Namibians were also held on Robben Island








In our final history classes we focused on identity and what it means to the individual. It is interesting to recall some of the discussion and see how it applies to what we have experienced in Cape Town. After visiting places such as Manenberg, the District Six Museum, and the Slave Lodge, it has become more apparent how much identity shapes our society and world. It is evident that having a sense of belonging is powerful, and when giving people a sense of power, community, or togetherness, the identity and unity aspects are what make people see, hear, and understand as they do. When looking at these key concepts it is also interesting to think back on some of the information given to us by a Principal in Manenberg, and also the Pastor we spoke with at the Central Methodist Church. In places that there is so much diversity and call for integration, there is so much segregation displayed. The principal for instance, informed us that even though schools are open to all, there is still no doubt that his school will only attract a certain population. On the same note, the pastor spoke about the challenges between rich and poor in his own church and community. He admits to the gap, and still continues to be puzzled with how to fix such a large power struggle.  

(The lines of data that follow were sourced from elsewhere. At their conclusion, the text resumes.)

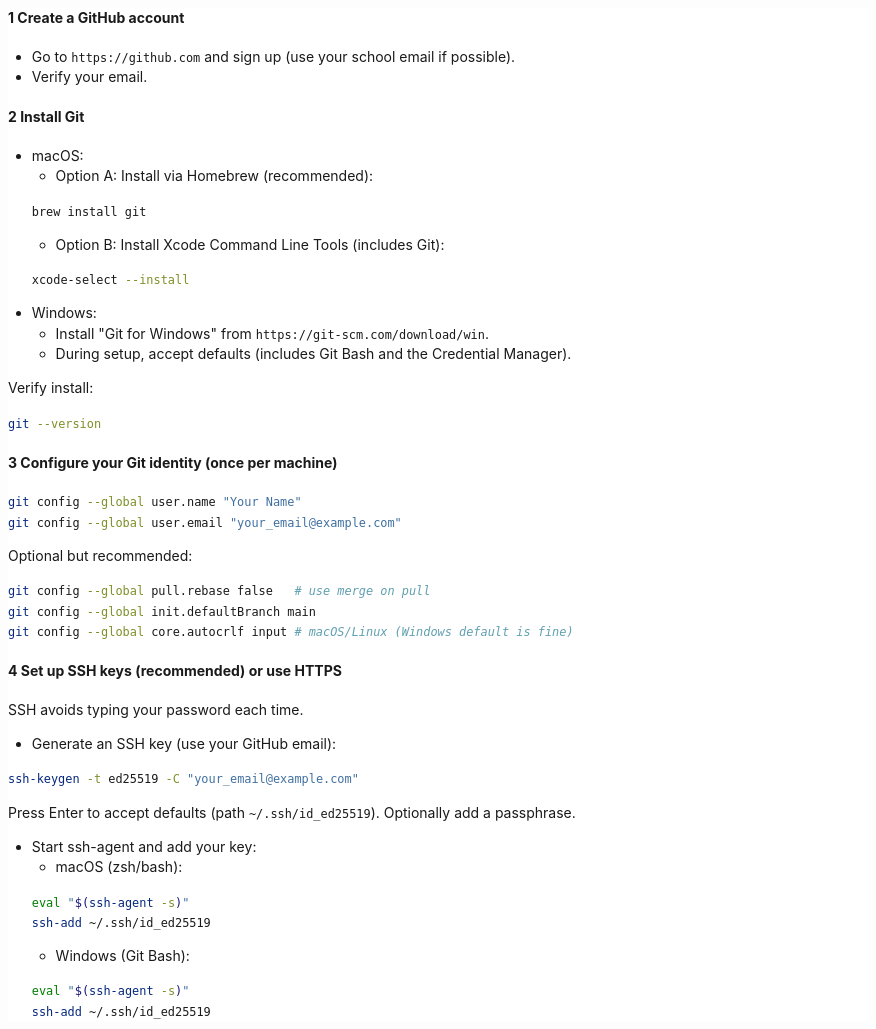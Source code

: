 #### 1 Create a GitHub account
- Go to `https://github.com` and sign up (use your school email if possible).
- Verify your email.

#### 2 Install Git
- macOS:
  - Option A: Install via Homebrew (recommended):
  ```bash
  brew install git
  ```
  - Option B: Install Xcode Command Line Tools (includes Git):
  ```bash
  xcode-select --install
  ```
- Windows:
  - Install "Git for Windows" from `https://git-scm.com/download/win`.
  - During setup, accept defaults (includes Git Bash and the Credential Manager).

Verify install:
```bash
git --version
```

#### 3 Configure your Git identity (once per machine)
```bash
git config --global user.name "Your Name"
git config --global user.email "your_email@example.com"
```

Optional but recommended:
```bash
git config --global pull.rebase false   # use merge on pull
git config --global init.defaultBranch main
git config --global core.autocrlf input # macOS/Linux (Windows default is fine)
```

#### 4 Set up SSH keys (recommended) or use HTTPS
SSH avoids typing your password each time.

- Generate an SSH key (use your GitHub email):
```bash
ssh-keygen -t ed25519 -C "your_email@example.com"
```
Press Enter to accept defaults (path `~/.ssh/id_ed25519`). Optionally add a passphrase.

- Start ssh-agent and add your key:
  - macOS (zsh/bash):
  ```bash
  eval "$(ssh-agent -s)"
  ssh-add ~/.ssh/id_ed25519
  ```
  - Windows (Git Bash):
  ```bash
  eval "$(ssh-agent -s)"
  ssh-add ~/.ssh/id_ed25519
  ```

A view of Cape Town from Robben Island
Coming to Africa was a whirlwind experience, pushing me to think outside of the box, pushing me to question everything I believe, pushing me to get out of my comfort zone and pushing me to look at new perspectives. In a way it has helped me establish my own identity and decide what qualities I want to posses and what kind of person I want to be seen as. Having such a huge switch from Windhoek to Cape Town has been a challenge, but yet again, the challenges teach us the most. If anything the concept and theme of identity has started to paint a fuller picture in my life and it will be a painting that will take a long time to finish, but the foundation it is built on has immensely been influenced by the lessons learned in Namibia and in Cape Town. The learning process is endless and until my own definition of identity is clearly displayed, the examples and history taught to me will only help me along my journey.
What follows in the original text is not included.